We need to be able to, if we’re going to use it use these services, as a government, with our citizens, then we have to have buy-in from the end users. If the users won’t actually use the digital services because they don’t trust them, then there’s an issue. So single sign-on trust issues. Kind of the same issues we outlined when we talked about single sign-on apply here. If your ID is comprehensively compromised, then everything you have is compromised. And that 2007 nation state attack that we talked about, had that been successful, then huge amounts of data would have been exposed. There was a security flaw in the smartcards more recently that was detected. And that affected 0.7 million citizens.

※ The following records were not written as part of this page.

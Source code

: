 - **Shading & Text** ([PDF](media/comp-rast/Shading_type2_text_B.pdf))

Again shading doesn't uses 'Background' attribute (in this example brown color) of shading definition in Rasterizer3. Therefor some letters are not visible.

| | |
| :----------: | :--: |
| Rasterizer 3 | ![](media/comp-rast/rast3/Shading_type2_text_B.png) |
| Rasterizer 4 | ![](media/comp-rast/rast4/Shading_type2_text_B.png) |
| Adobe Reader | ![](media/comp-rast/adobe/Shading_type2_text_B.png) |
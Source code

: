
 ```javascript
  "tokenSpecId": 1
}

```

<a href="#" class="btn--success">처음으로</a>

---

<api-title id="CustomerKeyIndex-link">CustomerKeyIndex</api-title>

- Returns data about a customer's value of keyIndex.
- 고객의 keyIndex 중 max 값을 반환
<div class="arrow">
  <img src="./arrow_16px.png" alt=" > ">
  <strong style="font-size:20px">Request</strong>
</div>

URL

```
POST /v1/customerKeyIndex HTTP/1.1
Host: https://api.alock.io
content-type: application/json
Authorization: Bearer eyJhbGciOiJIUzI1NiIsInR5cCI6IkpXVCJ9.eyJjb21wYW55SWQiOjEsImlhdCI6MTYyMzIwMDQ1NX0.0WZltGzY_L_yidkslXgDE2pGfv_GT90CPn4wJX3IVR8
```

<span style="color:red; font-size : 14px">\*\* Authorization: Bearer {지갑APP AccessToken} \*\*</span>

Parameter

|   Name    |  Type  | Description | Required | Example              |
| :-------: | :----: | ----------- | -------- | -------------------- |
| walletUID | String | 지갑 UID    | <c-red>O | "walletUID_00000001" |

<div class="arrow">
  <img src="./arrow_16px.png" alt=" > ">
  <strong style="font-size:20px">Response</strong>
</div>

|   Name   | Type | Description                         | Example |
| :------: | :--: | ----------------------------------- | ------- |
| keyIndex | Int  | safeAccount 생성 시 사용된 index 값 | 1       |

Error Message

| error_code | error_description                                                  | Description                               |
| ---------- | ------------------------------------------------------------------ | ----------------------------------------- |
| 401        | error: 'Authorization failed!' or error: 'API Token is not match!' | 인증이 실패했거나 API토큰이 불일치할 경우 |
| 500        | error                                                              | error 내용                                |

So a significant number of Estonian citizens. The government tried to address that in a transparent way, though. They were very honest. They provided information about the potential impact and tried to address it quickly. That was the way they tried to mitigate the impact of that security flaw. So this slide just shows the internet X-Road, the information path. And it shows some of the different services that are available across the internet to the public sector, there on the top left, and the private sector, on the top right. On the bottom right, we have our security services, spreading across to the bottom left.

And so, you have this huge array of services available to both the public and the private sector, covering things like population registers, health insurance, vehicle registers, document management documents, and spreading out there across the top right to your financial and utility sectors. The bottom right there, we do see the ID card and your mobile ID. So the work that Indonesia did in our first case study, we can see some of that being leveraged practically for digital services in our second example. And so, here we have the federation of data between multiple parties, not just government to citizen. Here, we see business to customer, as well. OK. So a brief activity for you to consider.

What future developments might be supported by this architecture? What else could we do? Are there any potential considerations that would require exploring to prevent problems? Are there any other things that we might want to consider?

What about international integrations? Would they be popular? Would they be possible? And if they’re possible, would we want to do them? What issues might we want to explore?